手前には小屋があり、奥の方には金属製の的が4つ立てられている。
この光景に彼女は以前、冒険者の客が『練習場が――』という話をしていたのを思い出す。
「こ、ここが練習場、ですか……? ふう……」
「そうです。街の近くで魔法の練習をするのは危ないからと、冒険者ギルドが作ったんですよ」
「へえ……でも、その割には人がいないですね」
率直に問い掛けると彼は苦笑した。
「ええ。街にいるときくらい、ゆっくりしたいという方が多いんですよ」
「なるほど……」
痛いほどに共感していると、フェアは言う。
「では、少し休憩したら訓練に入りましょうか」
「わかりました」
適当なところに腰を下ろし、一息つく。すると遠くで剣士2人が木剣を振るっているのが目に付いた。

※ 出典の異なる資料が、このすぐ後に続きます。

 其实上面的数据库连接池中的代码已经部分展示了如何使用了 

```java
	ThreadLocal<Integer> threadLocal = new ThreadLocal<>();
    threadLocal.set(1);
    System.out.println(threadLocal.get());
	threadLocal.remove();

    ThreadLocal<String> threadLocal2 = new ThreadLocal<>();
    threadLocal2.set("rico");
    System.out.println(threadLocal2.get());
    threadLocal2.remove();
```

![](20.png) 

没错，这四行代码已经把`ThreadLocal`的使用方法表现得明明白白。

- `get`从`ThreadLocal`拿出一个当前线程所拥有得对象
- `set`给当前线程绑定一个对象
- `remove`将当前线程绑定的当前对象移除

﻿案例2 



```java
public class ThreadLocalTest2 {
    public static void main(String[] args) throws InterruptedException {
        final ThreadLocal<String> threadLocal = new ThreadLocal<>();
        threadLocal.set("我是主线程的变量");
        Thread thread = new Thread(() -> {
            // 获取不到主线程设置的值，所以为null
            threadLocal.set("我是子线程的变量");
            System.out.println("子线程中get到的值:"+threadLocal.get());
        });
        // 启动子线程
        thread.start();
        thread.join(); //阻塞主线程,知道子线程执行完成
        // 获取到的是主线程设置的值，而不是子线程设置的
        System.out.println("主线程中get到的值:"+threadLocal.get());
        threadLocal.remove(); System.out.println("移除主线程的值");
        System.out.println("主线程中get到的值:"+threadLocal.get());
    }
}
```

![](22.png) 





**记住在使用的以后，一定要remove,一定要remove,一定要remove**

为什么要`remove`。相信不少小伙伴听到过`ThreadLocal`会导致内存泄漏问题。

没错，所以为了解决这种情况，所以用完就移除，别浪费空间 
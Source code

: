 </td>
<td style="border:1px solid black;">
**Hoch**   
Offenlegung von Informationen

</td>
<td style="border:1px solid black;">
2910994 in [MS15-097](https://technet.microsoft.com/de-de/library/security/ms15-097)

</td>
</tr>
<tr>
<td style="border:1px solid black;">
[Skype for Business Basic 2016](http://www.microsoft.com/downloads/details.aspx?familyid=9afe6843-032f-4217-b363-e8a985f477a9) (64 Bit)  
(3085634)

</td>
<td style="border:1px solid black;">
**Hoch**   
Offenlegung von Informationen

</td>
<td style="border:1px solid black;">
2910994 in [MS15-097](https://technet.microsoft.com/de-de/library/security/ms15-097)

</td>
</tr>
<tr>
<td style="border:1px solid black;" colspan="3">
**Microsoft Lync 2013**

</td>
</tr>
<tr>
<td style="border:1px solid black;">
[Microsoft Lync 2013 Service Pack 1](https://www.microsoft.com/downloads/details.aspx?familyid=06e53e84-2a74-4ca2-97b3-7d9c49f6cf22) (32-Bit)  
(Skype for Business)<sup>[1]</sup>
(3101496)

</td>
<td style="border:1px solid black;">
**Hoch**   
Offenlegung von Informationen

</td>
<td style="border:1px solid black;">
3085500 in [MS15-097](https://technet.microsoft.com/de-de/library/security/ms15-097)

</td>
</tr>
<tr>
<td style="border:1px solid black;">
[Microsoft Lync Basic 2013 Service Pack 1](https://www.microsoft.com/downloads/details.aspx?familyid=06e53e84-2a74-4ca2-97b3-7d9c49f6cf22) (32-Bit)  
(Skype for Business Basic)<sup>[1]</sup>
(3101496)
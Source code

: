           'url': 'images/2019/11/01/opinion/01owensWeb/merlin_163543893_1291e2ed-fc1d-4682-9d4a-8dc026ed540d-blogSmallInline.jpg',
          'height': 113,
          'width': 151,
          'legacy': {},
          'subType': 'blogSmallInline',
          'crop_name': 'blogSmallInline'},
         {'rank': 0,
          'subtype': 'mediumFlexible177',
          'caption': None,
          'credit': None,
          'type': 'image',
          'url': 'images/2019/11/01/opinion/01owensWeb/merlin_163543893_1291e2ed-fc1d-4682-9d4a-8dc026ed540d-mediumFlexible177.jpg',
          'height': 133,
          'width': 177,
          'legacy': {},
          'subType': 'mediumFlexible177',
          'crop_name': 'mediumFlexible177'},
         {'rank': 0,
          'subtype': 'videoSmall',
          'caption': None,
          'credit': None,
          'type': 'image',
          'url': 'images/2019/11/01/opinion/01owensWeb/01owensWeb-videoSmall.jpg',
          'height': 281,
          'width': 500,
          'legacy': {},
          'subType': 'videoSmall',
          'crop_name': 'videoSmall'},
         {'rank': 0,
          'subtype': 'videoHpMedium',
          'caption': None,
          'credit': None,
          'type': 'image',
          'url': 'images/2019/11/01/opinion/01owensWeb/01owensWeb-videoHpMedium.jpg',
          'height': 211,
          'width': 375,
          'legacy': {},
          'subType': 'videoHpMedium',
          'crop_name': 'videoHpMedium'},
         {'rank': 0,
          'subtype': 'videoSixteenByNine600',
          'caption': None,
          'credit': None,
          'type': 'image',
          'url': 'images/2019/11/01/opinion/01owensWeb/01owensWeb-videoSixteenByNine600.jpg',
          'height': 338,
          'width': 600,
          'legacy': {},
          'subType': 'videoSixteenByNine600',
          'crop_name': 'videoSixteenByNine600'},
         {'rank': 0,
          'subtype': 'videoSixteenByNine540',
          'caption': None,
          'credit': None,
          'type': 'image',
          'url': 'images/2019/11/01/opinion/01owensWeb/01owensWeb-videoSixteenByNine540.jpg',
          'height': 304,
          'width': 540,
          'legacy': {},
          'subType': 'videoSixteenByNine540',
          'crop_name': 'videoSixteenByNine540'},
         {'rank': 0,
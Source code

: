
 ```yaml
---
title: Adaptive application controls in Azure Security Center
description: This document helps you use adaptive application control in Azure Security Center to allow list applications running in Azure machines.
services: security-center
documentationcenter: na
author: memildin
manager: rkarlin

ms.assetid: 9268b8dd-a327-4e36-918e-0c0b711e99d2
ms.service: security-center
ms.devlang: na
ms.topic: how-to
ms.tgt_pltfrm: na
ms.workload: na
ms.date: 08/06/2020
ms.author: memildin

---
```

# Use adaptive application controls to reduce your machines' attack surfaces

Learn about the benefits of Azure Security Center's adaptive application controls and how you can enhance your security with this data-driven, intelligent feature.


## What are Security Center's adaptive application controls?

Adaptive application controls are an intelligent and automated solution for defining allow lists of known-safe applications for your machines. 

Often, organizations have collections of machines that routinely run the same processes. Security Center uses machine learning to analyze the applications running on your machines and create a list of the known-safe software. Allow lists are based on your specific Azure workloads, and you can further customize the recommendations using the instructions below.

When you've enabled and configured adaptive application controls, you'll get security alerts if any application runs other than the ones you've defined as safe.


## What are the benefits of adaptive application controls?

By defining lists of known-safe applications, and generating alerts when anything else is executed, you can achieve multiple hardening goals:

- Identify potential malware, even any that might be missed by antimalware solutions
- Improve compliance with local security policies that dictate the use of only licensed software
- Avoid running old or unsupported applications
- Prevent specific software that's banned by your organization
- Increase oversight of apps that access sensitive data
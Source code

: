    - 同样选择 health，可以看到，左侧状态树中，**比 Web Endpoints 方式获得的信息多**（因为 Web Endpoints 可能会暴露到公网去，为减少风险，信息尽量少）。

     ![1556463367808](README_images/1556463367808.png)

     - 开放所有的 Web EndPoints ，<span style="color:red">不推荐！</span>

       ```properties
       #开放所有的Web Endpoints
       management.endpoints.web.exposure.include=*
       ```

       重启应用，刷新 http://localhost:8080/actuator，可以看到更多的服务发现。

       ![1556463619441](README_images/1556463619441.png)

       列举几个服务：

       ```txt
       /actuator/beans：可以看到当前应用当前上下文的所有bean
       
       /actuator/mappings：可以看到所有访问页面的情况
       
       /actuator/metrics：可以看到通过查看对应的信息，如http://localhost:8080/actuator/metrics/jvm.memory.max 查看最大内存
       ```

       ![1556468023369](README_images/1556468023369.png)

リーベらがスタッフを選んでいる時から剣を振っていたにも関わらず、その動作にはキレがあった。さすが冒険者だとリーベは感心させられたが、同時に、自分もあれくらいの体力を付けなければいけないのだと思い知らされる。遠大極まる目標に溜め息が零れるも、やる気が損なわれることは無かった。